Researchers say that the speed and extent at which the world is heating up because of global warming is unparalleled as a geological event in the past 2,000 years.

There is no comparison between the scale of warming seen over the last century and the famous historic events like the “Little Ice Age”.

The current rate of warming is much faster than had been estimated earlier, the research states. Many of the arguments used by climate sceptics are no longer valid because of the developments, the scientists said.

A number of key eras have stood out when scientists have surveyed the climatic history of our world over the past centuries. The scientists pointed out the events of the “Roman Warm Period” that lasted from AD 250 to AD 400 when there was a unusually warm weather in throughout Europe as well as the now famous Little Ice Age that started from the 1300s and saw temperatures dropping constantly for centuries.

Earlier scientists have pointed these events out to show that there have been many period in the past when the world has warmed and cooled many times over centuries and that the global warming that has been witnessed since the beginning of the industrial revolution was a part of that pattern of warming and cooling. And hence there is perhaps nothing alarming about it.

However that argument was rejected in three new research papers.

700 proxy records of temperature changes, including tree rings, corals and lake sediments, were used by the scientists to reconstruct the climate conditions that prevailed over the past 2,000 years. The scientists concluded that not one of the past climatic events had taken place globally but were mostly confined to regions. For example, in the 15th Century, the Pacific Ocean saw the strongest effect of the Little Ice Age, said the scientists while it was strongest in Europe in the 17th Century.

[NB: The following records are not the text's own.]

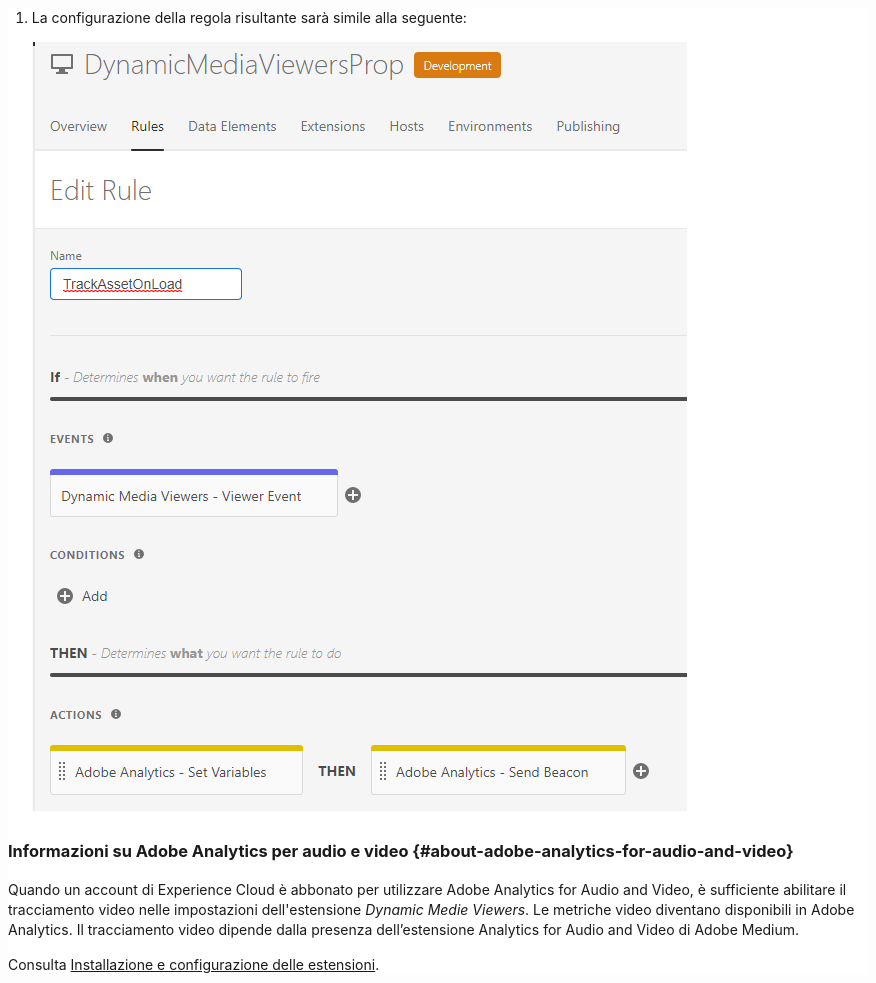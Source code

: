 1. La configurazione della regola risultante sarà simile alla seguente:

   ![immagine2019-4](assets/image2019-4.png)

### Informazioni su Adobe Analytics per audio e video {#about-adobe-analytics-for-audio-and-video}

Quando un account di Experience Cloud è abbonato per utilizzare Adobe Analytics for Audio and Video, è sufficiente abilitare il tracciamento video nelle impostazioni dell&#39;estensione *Dynamic Medie Viewers*. Le metriche video diventano disponibili in Adobe Analytics. Il tracciamento video dipende dalla presenza dell’estensione Analytics for Audio and Video di Adobe Medium.

Consulta [Installazione e configurazione delle estensioni](#installing-and-setup-of-extensions).
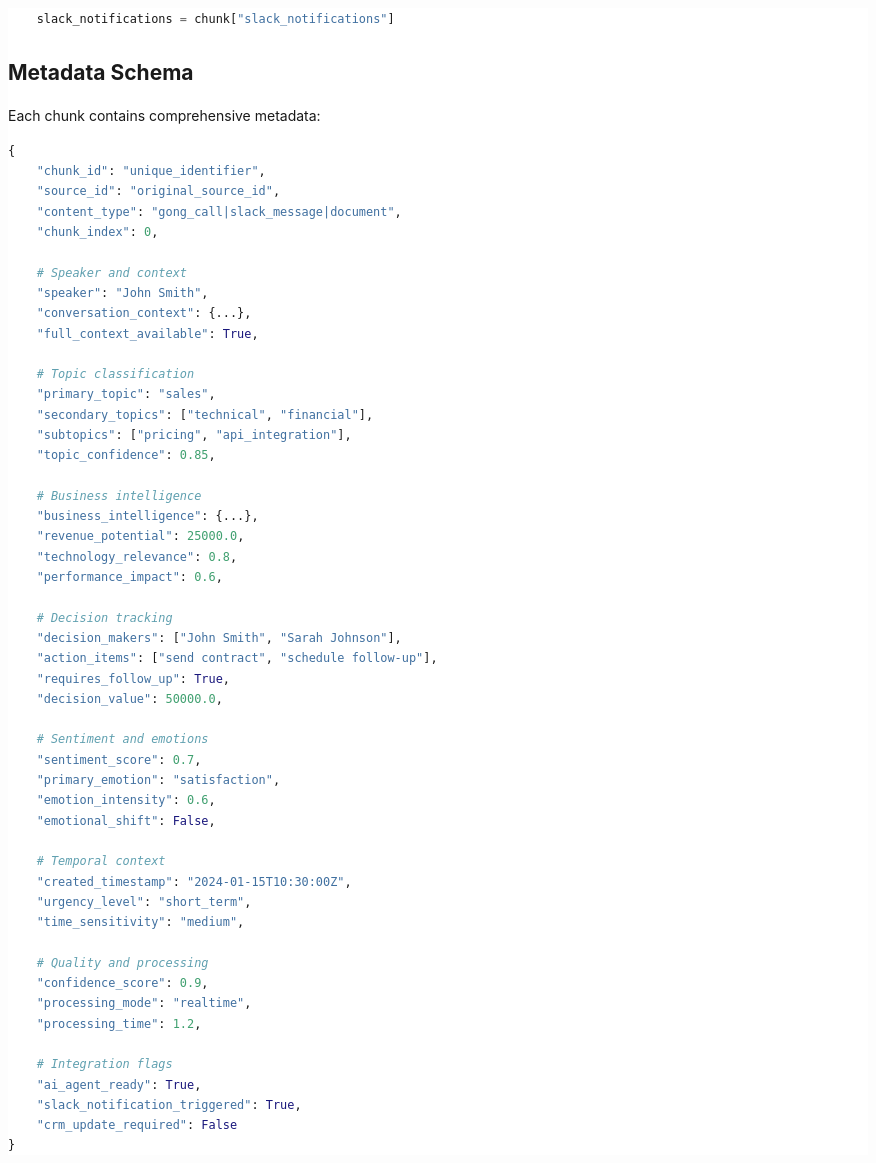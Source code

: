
 ```python
    slack_notifications = chunk["slack_notifications"]
```

## Metadata Schema

Each chunk contains comprehensive metadata:

```python
{
    "chunk_id": "unique_identifier",
    "source_id": "original_source_id",
    "content_type": "gong_call|slack_message|document",
    "chunk_index": 0,
    
    # Speaker and context
    "speaker": "John Smith",
    "conversation_context": {...},
    "full_context_available": True,
    
    # Topic classification
    "primary_topic": "sales",
    "secondary_topics": ["technical", "financial"],
    "subtopics": ["pricing", "api_integration"],
    "topic_confidence": 0.85,
    
    # Business intelligence
    "business_intelligence": {...},
    "revenue_potential": 25000.0,
    "technology_relevance": 0.8,
    "performance_impact": 0.6,
    
    # Decision tracking
    "decision_makers": ["John Smith", "Sarah Johnson"],
    "action_items": ["send contract", "schedule follow-up"],
    "requires_follow_up": True,
    "decision_value": 50000.0,
    
    # Sentiment and emotions
    "sentiment_score": 0.7,
    "primary_emotion": "satisfaction",
    "emotion_intensity": 0.6,
    "emotional_shift": False,
    
    # Temporal context
    "created_timestamp": "2024-01-15T10:30:00Z",
    "urgency_level": "short_term",
    "time_sensitivity": "medium",
    
    # Quality and processing
    "confidence_score": 0.9,
    "processing_mode": "realtime",
    "processing_time": 1.2,
    
    # Integration flags
    "ai_agent_ready": True,
    "slack_notification_triggered": True,
    "crm_update_required": False
}
```
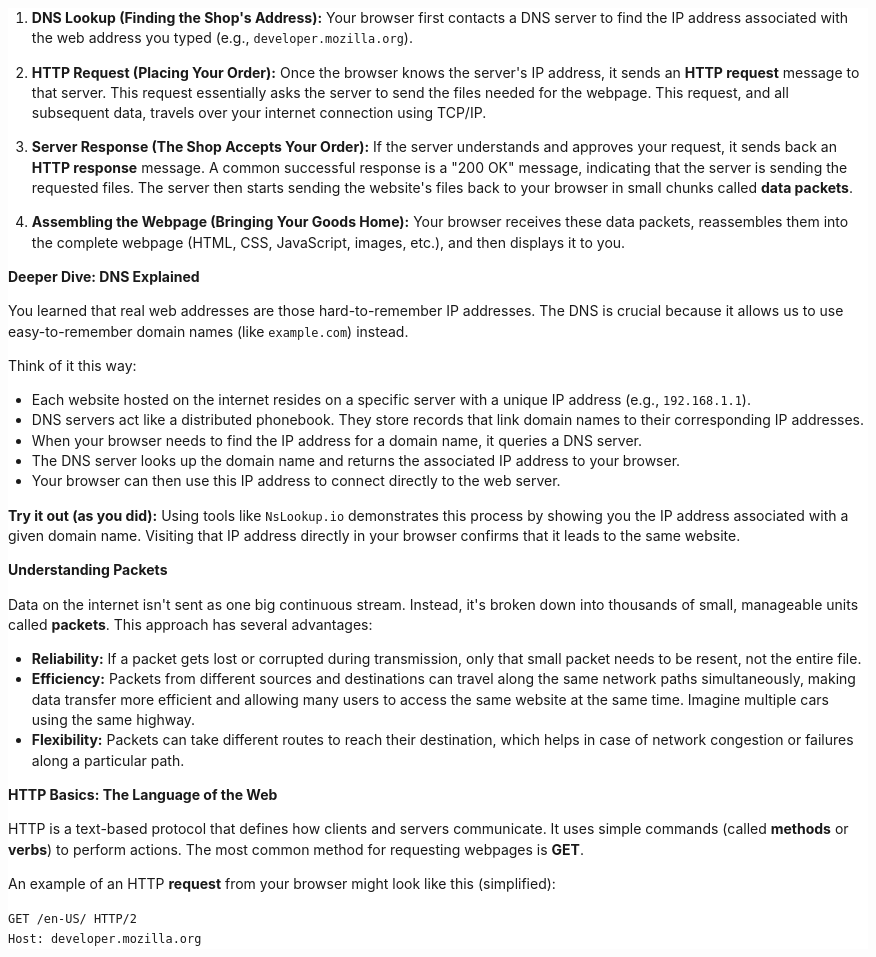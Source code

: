 1.  **DNS Lookup (Finding the Shop's Address):** Your browser first contacts a DNS server to find the IP address associated with the web address you typed (e.g., `developer.mozilla.org`).

2.  **HTTP Request (Placing Your Order):** Once the browser knows the server's IP address, it sends an **HTTP request** message to that server. This request essentially asks the server to send the files needed for the webpage. This request, and all subsequent data, travels over your internet connection using TCP/IP.

3.  **Server Response (The Shop Accepts Your Order):** If the server understands and approves your request, it sends back an **HTTP response** message. A common successful response is a "200 OK" message, indicating that the server is sending the requested files. The server then starts sending the website's files back to your browser in small chunks called **data packets**.

4.  **Assembling the Webpage (Bringing Your Goods Home):** Your browser receives these data packets, reassembles them into the complete webpage (HTML, CSS, JavaScript, images, etc.), and then displays it to you.

**Deeper Dive: DNS Explained**

You learned that real web addresses are those hard-to-remember IP addresses. The DNS is crucial because it allows us to use easy-to-remember domain names (like `example.com`) instead.

Think of it this way:

* Each website hosted on the internet resides on a specific server with a unique IP address (e.g., `192.168.1.1`).
* DNS servers act like a distributed phonebook. They store records that link domain names to their corresponding IP addresses.
* When your browser needs to find the IP address for a domain name, it queries a DNS server.
* The DNS server looks up the domain name and returns the associated IP address to your browser.
* Your browser can then use this IP address to connect directly to the web server.

**Try it out (as you did):** Using tools like `NsLookup.io` demonstrates this process by showing you the IP address associated with a given domain name. Visiting that IP address directly in your browser confirms that it leads to the same website.

**Understanding Packets**

Data on the internet isn't sent as one big continuous stream. Instead, it's broken down into thousands of small, manageable units called **packets**. This approach has several advantages:

* **Reliability:** If a packet gets lost or corrupted during transmission, only that small packet needs to be resent, not the entire file.
* **Efficiency:** Packets from different sources and destinations can travel along the same network paths simultaneously, making data transfer more efficient and allowing many users to access the same website at the same time. Imagine multiple cars using the same highway.
* **Flexibility:** Packets can take different routes to reach their destination, which helps in case of network congestion or failures along a particular path.

**HTTP Basics: The Language of the Web**

HTTP is a text-based protocol that defines how clients and servers communicate. It uses simple commands (called **methods** or **verbs**) to perform actions. The most common method for requesting webpages is **GET**.

An example of an HTTP **request** from your browser might look like this (simplified):

```
GET /en-US/ HTTP/2
Host: developer.mozilla.org
```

Typically not more than half of the globe was affected at any one time by the longer-term peaks or troughs in temperature.

There was significant temperature rises only across about 40% of the Earth’s surface during the “Medieval Warm Period” that happened between AD 950 and AD 1250.

Te but in contrast to those historic events, the current warming has affected a very large p[art of the world.

“We find that the warmest period of the past two millennia occurred during the 20th Century for more than 98% of the globe,” one of the papers states. “This provides strong evidence that anthropogenic (human induced) global warming is not only unparalleled in terms of absolute temperatures but also unprecedented in spatial consistency within the context of the past 2,000 years.”

What the researchers saw is that prior to the modern industrial era, the most significant influence on climate was volcanoes. They found no indication that variations in the Sun’s radiation impacted mean global temperatures.

Natural variability is significantly exceeded by the current period, say the authors.

“We see from the instrumental data and also from our reconstruction that in the recent past the warming rate clearly exceeds the natural warming rates that we calculated – that’s another view to look at the extraordinary nature of the present warming,” said Dr Raphael Neukom, from the University of Bern, Switzerland.

Despite the scientists did not examine whether the current climate change is caused primarily because of human activity, the outcome of their research clearly suggests that is the cause.

“We do not focus on looking at what’s causing the most recent warming as this has been done many times and the evidence is always agreeing that it is the anthropogenic cause,” said Dr Neukom.

“We do not explicitly test this; we can only show that natural causes are not sufficient from our data to actually cause the spatial pattern and the warming rate that we are observing now.”